Over the last 20 years, North Carolina has taken a more blended approach to South Carolina’s basic budget strategy of slashing government spending. In general in times of shortfalls, North Carolina has combined cuts with temporary tax increases on income and sales. It raised taxes on alcohol and cigarettes. It also decreased the corporate income tax, phased out the state sales tax on food, got rid of a sales tax holiday and removed some sales tax exemptions.
Contrast this more balanced approach to South Carolina, which has reduced taxes by $600 million over the last five years. Since 2006-07, tax collections in the Palmetto State have dropped $1.42 billion, or 21.3 percent, according to Statehouse sources. About the only tax that has been raised is a 50-cent per pack increase on cigarettes. An appropriately maligned tax swap called Act. 388 took away school operating property taxes for an extra two cents in sales taxes. Instead of being revenue neutral, it has started costing the state in a big way.
What South Carolina officials fail to see is that there are other tools out there – temporary or permanent tax increases, consolidation, short-term borrowing and finding efficiencies.
While Gov. Nikki Haley should be lauded for pushing appropriate consolidations to save money and reduce duplication, her wail and cry at her first State of the State address was more of the same: cut to make the budget work. Among the comments in the rhetoric-laced speech were these:
“I believe that in order for the public to trust us, as we make decisions that may be seen by some as unfair or even callous, we must be honest with them: this budget year is going to hurt.” Translation: Things that I don’t like may get chopped out of existence.
State legislators would be wise to reread the long report offered by the Tax Realignment Commission, which suggested removing $600 million in sales tax exemptions, partial restoration of the grocery sales tax and increasing the gas tax by five cents. The folks who produced this solid report on the state’s antiquated tax structures are no liberal ninnies.
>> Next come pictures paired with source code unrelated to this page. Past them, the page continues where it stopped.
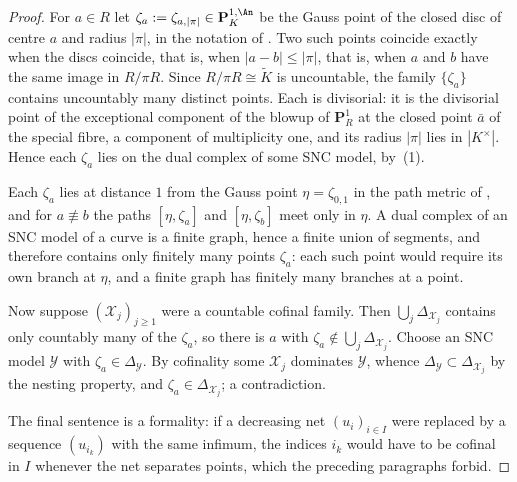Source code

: \begin{proof}
For \(a\in R\) let \(\zeta_a:=\zeta_{a,|\pi|}\in\mathbf P^{1,\An}_K\) be the
Gauss point of the closed disc of centre \(a\) and radius \(|\pi|\), in the
notation of .  Two such points coincide exactly when
the discs coincide, that is, when \(|a-b|\leq|\pi|\), that is, when \(a\) and
\(b\) have the same image in \(R/\pi R\).  Since
\(R/\pi R\cong\widetilde K\) is uncountable, the family
\(\{\zeta_a\}\) contains uncountably many distinct points.  Each is
divisorial: it is the divisorial point of the exceptional component of the
blowup of \(\mathbf P^1_R\) at the closed point \(\bar a\) of the special
fibre, a component of multiplicity one, and its radius \(|\pi|\) lies in
\(|K^\times|\).  Hence each \(\zeta_a\) lies on the dual complex of some SNC
model, by \,(1).

Each \(\zeta_a\) lies at distance \(1\) from the Gauss point
\(\eta=\zeta_{0,1}\) in the path metric of
, and for \(a\not\equiv b\) the paths
\([\eta,\zeta_a]\) and \([\eta,\zeta_b]\) meet only in \(\eta\).  A dual
complex of an SNC model of a curve is a finite graph, hence a finite union
of segments, and therefore contains only finitely many points \(\zeta_a\):
each such point would require its own branch at \(\eta\), and a finite graph
has finitely many branches at a point.

Now suppose \((\mathcal X_j)_{j\geq1}\) were a countable cofinal family.
Then \(\bigcup_j\Delta_{\mathcal X_j}\) contains only countably many of the
\(\zeta_a\), so there is \(a\) with
\(\zeta_a\notin\bigcup_j\Delta_{\mathcal X_j}\).  Choose an SNC model
\(\mathcal Y\) with \(\zeta_a\in\Delta_{\mathcal Y}\).  By cofinality some
\(\mathcal X_j\) dominates \(\mathcal Y\), whence
\(\Delta_{\mathcal Y}\subset\Delta_{\mathcal X_j}\) by the nesting property,
and \(\zeta_a\in\Delta_{\mathcal X_j}\); a contradiction.

The final sentence is a formality: if a decreasing net
\((u_i)_{i\in I}\) were replaced by a sequence \((u_{i_k})\) with the same
infimum, the indices \(i_k\) would have to be cofinal in \(I\) whenever the
net separates points, which the preceding paragraphs forbid.
\end{proof}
Instead, they are as conservative as they get – former state Department of Revenue director Burnie Maybank, former GOP gubernatorial candidate Ken Wingate and South Carolina Association of Taxpayers President Don Weaver.
All, including Weaver whose group has called in the past for no new taxes, agreed that the state’s taxing system needed to be reformed, as noted in comments at the end of the TRAC report.
Wingate: “Eliminating the patchwork of sales tax exemptions, applying the sales tax to certain services and reducing the sales tax rate to make the changes tax-neutral are all appropriate.”
Weaver: “This report should also serve as a road map for the General Assembly to consider tax changes in future legislative sessions, including our recommendations on taxing Internet sales, the large reduction in sales tax exemptions, and the possible shift to begin taxing some services.”
So here’s an idea for lawmakers looking at an $800 million hole this year: Remove the $600 million in special-interest sales tax exemptions. Just this year, keep the revenue to fill the gap. And then over five years, wean the state from the exemption revenue by slowly reducing the sales tax rate. In the end, the state would have a temporary source of unrealized revenue and a more balanced method of dealing with the budget crisis by using more than one tool.